### Problem to solve
Repeat all of the records word for word, but skip any picture.

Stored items

--------

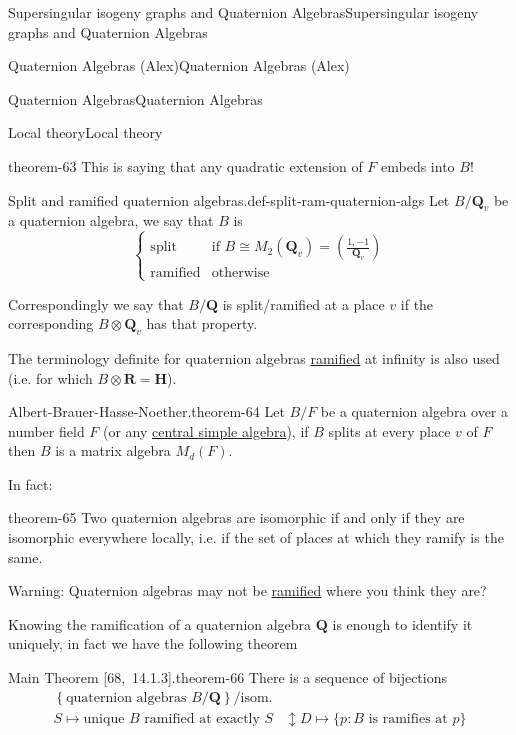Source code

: \documentclass[10pt,]{book}
\numberwithin{equation}{section}
\newcommand{\legendre}[2]{\left(\frac{#1}{#2}\right)}
\newcommand{\QQ}{\mathbf{Q}}
\newcommand{\RR}{\mathbf{R}}
\newcommand{\HH}{\mathbf{H}}
\newcommand{\amp}{&}
\begin{document}
\begin{chapterptx}{Supersingular isogeny graphs and Quaternion Algebras}{}{Supersingular isogeny graphs and Quaternion Algebras}{}{}
\begin{sectionptx}{Quaternion Algebras (Alex)}{}{Quaternion Algebras (Alex)}{}{}
\begin{subsectionptx}{Quaternion Algebras}{}{Quaternion Algebras}{}{}
\begin{subsubsectionptx}{Local theory}{}{Local theory}{}{}
\begin{theorem}{}{}{theorem-63}
This is saying that any quadratic extension of \(F\) embeds into \(B\)!%
\end{theorem}
\begin{definition}{Split and ramified quaternion algebras.}{def-split-ram-quaternion-algs}%
\hypertarget{p-923}{}%
Let \(B/\QQ_v\) be a quaternion algebra, we say that \(B\) is%
\begin{equation*}
\begin{cases}
\text{split} \amp \text{if } B\cong M_2(\QQ_v)  = \legendre{1,-1}{\QQ_v}\\
\text{ramified} \amp \text{otherwise}
\end{cases}
\end{equation*}
%
\par
\hypertarget{p-924}{}%
Correspondingly we say that \(B/\QQ\) is split/ramified at a place \(v\) if the corresponding \(B\otimes \QQ_v\) has that property.%
\end{definition}
\hypertarget{p-925}{}%
The terminology definite for quaternion algebras \hyperref[def-dess-ramified]{ramified} at infinity is also used (i.e. for which \(B\otimes \RR = \HH\)).%
\begin{theorem}{Albert-Brauer-Hasse-Noether.}{}{theorem-64}%
\hypertarget{p-926}{}%
Let \(B/F\) be a quaternion algebra  over  a  number field \(F\) (or any \hyperref[def-abvar-csa]{central \hyperref[def-simple-av]{simple} algebra}), if \(B\) splits at every place \(v\) of \(F\) then \(B\) is a matrix algebra \(M_d (F)\).%
\end{theorem}
\hypertarget{p-927}{}%
In fact:%
\begin{theorem}{}{}{theorem-65}%
\hypertarget{p-928}{}%
Two quaternion algebras are isomorphic if and only if they are isomorphic everywhere locally, i.e. if the set of places at which they ramify is the same.%
\end{theorem}
\hypertarget{p-929}{}%
Warning: Quaternion algebras may not be \hyperref[def-dess-ramified]{ramified} where you think they are?%
\par
\hypertarget{p-930}{}%
Knowing the ramification of a quaternion algebra \(\QQ\) is enough to identify it uniquely, in fact we have the following theorem%
\begin{theorem}{Main Theorem [68,~14.1.3].}{}{theorem-66}%
\hypertarget{p-931}{}%
There is a sequence of bijections%
\begin{align*}
\left\{ \text{quaternion algebras }B/\QQ \right\}/\text{isom.}\\
S \mapsto \text{unique }B \text{ ramified at exactly }S\amp\updownarrow D\mapsto \{p : B \text{ is ramifies at } p\}\\

\end{align*}
\end{theorem}
\end{subsubsectionptx}
\end{subsectionptx}
\end{sectionptx}
\end{chapterptx}
\end{document}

--------

### Written answer
Source code

: \documentclass[10pt,]{book}
\numberwithin{equation}{section}
\newcommand{\legendre}[2]{\left(\frac{#1}{#2}\right)}
\newcommand{\QQ}{\mathbf{Q}}
\newcommand{\RR}{\mathbf{R}}
\newcommand{\HH}{\mathbf{H}}
\newcommand{\amp}{&}
\begin{document}
\begin{chapterptx}{Supersingular isogeny graphs and Quaternion Algebras}{}{Supersingular isogeny graphs and Quaternion Algebras}{}{}
\begin{sectionptx}{Quaternion Algebras (Alex)}{}{Quaternion Algebras (Alex)}{}{}
\begin{subsectionptx}{Quaternion Algebras}{}{Quaternion Algebras}{}{}
\begin{subsubsectionptx}{Local theory}{}{Local theory}{}{}
\begin{theorem}{}{}{theorem-63}
This is saying that any quadratic extension of \(F\) embeds into \(B\)!%
\end{theorem}
\begin{definition}{Split and ramified quaternion algebras.}{def-split-ram-quaternion-algs}%
\hypertarget{p-923}{}%
Let \(B/\QQ_v\) be a quaternion algebra, we say that \(B\) is%
\begin{equation*}
\begin{cases}
\text{split} \amp \text{if } B\cong M_2(\QQ_v)  = \legendre{1,-1}{\QQ_v}\\
\text{ramified} \amp \text{otherwise}
\end{cases}
\end{equation*}
%
\par
\hypertarget{p-924}{}%
Correspondingly we say that \(B/\QQ\) is split/ramified at a place \(v\) if the corresponding \(B\otimes \QQ_v\) has that property.%
\end{definition}
\hypertarget{p-925}{}%
The terminology definite for quaternion algebras \hyperref[def-dess-ramified]{ramified} at infinity is also used (i.e. for which \(B\otimes \RR = \HH\)).%
\begin{theorem}{Albert-Brauer-Hasse-Noether.}{}{theorem-64}%
\hypertarget{p-926}{}%
Let \(B/F\) be a quaternion algebra  over  a  number field \(F\) (or any \hyperref[def-abvar-csa]{central \hyperref[def-simple-av]{simple} algebra}), if \(B\) splits at every place \(v\) of \(F\) then \(B\) is a matrix algebra \(M_d (F)\).%
\end{theorem}
\hypertarget{p-927}{}%
In fact:%
\begin{theorem}{}{}{theorem-65}%
\hypertarget{p-928}{}%
Two quaternion algebras are isomorphic if and only if they are isomorphic everywhere locally, i.e. if the set of places at which they ramify is the same.%
\end{theorem}
\hypertarget{p-929}{}%
Warning: Quaternion algebras may not be \hyperref[def-dess-ramified]{ramified} where you think they are?%
\par
\hypertarget{p-930}{}%
Knowing the ramification of a quaternion algebra \(\QQ\) is enough to identify it uniquely, in fact we have the following theorem%
\begin{theorem}{Main Theorem [68,~14.1.3].}{}{theorem-66}%
\hypertarget{p-931}{}%
There is a sequence of bijections%
\begin{align*}
\left\{ \text{quaternion algebras }B/\QQ \right\}/\text{isom.}\\
S \mapsto \text{unique }B \text{ ramified at exactly }S\amp\updownarrow D\mapsto \{p : B \text{ is ramifies at } p\}\\

\end{align*}
\end{theorem}
\end{subsubsectionptx}
\end{subsectionptx}
\end{sectionptx}
\end{chapterptx}
\end{document}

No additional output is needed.